- **EXERCISE BRIEF**:
Begin at the line bearing "write README file". Transcribe it and all subsequent lines of the material below exactly, and nothing more.

- **DATASET EXTRACT**:
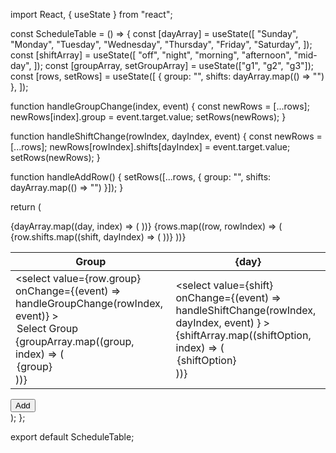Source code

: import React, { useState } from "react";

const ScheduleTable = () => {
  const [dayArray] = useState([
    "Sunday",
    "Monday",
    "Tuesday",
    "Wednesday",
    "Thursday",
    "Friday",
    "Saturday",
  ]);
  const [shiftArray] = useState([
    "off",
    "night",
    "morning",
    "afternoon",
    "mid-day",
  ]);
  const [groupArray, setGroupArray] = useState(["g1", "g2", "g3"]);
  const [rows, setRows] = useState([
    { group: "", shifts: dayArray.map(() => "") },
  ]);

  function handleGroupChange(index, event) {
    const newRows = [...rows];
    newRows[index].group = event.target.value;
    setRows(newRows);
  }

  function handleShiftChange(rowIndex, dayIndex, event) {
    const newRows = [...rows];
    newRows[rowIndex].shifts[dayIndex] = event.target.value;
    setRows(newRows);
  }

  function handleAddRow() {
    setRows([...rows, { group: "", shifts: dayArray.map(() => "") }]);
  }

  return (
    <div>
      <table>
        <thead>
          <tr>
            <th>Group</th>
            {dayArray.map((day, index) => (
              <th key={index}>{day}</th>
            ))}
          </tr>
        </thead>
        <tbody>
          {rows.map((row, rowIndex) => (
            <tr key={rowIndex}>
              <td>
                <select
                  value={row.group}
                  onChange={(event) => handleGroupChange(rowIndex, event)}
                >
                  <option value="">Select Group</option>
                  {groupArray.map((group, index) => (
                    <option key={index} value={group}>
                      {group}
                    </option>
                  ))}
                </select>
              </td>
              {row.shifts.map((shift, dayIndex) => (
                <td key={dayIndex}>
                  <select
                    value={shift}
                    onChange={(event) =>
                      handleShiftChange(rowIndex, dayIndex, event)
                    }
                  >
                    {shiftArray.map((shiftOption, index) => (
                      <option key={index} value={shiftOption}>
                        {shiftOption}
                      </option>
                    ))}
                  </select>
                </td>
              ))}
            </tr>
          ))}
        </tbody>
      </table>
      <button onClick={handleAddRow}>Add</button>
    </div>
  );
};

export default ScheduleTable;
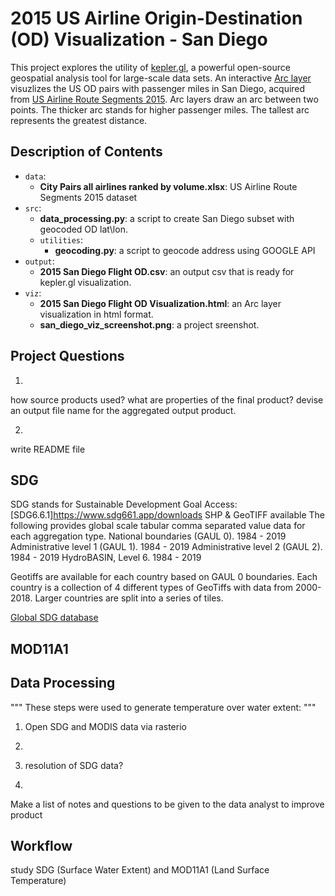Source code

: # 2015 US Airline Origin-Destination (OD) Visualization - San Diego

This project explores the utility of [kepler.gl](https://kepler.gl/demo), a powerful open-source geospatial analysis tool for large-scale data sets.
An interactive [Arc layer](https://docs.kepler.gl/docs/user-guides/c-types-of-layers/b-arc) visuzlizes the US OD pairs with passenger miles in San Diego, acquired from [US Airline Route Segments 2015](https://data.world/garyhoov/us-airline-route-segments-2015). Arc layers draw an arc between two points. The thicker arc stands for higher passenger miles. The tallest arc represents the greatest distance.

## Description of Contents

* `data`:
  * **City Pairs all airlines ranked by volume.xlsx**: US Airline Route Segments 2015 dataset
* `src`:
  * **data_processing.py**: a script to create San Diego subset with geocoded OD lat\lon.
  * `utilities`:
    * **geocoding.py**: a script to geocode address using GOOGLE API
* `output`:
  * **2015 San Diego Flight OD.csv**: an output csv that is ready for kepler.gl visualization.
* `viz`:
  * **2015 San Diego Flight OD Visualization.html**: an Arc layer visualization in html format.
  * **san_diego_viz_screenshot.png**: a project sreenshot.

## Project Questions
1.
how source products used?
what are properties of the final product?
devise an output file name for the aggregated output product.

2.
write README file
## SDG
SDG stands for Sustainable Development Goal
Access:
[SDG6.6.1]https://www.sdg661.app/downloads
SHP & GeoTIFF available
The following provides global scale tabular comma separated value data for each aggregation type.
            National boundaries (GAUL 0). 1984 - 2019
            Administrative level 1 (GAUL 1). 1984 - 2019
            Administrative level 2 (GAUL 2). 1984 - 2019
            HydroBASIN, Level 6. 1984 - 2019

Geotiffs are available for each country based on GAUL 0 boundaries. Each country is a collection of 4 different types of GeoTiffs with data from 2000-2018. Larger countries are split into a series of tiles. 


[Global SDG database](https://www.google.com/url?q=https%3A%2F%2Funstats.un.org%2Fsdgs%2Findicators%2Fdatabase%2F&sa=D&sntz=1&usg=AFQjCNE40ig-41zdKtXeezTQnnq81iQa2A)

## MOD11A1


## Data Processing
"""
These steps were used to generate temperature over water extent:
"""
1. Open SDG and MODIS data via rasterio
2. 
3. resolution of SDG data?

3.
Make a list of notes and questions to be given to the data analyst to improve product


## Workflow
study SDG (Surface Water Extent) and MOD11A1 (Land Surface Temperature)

- **OUTPUT FOR THIS EXERCISE**:
write README file
## SDG
SDG stands for Sustainable Development Goal
Access:
[SDG6.6.1]https://www.sdg661.app/downloads
SHP & GeoTIFF available
The following provides global scale tabular comma separated value data for each aggregation type.
            National boundaries (GAUL 0). 1984 - 2019
            Administrative level 1 (GAUL 1). 1984 - 2019
            Administrative level 2 (GAUL 2). 1984 - 2019
            HydroBASIN, Level 6. 1984 - 2019

Geotiffs are available for each country based on GAUL 0 boundaries. Each country is a collection of 4 different types of GeoTiffs with data from 2000-2018. Larger countries are split into a series of tiles. 


[Global SDG database](https://www.google.com/url?q=https%3A%2F%2Funstats.un.org%2Fsdgs%2Findicators%2Fdatabase%2F&sa=D&sntz=1&usg=AFQjCNE40ig-41zdKtXeezTQnnq81iQa2A)

## MOD11A1


## Data Processing
"""
These steps were used to generate temperature over water extent:
"""
1. Open SDG and MODIS data via rasterio
2. 
3. resolution of SDG data?

3.
Make a list of notes and questions to be given to the data analyst to improve product


## Workflow
study SDG (Surface Water Extent) and MOD11A1 (Land Surface Temperature)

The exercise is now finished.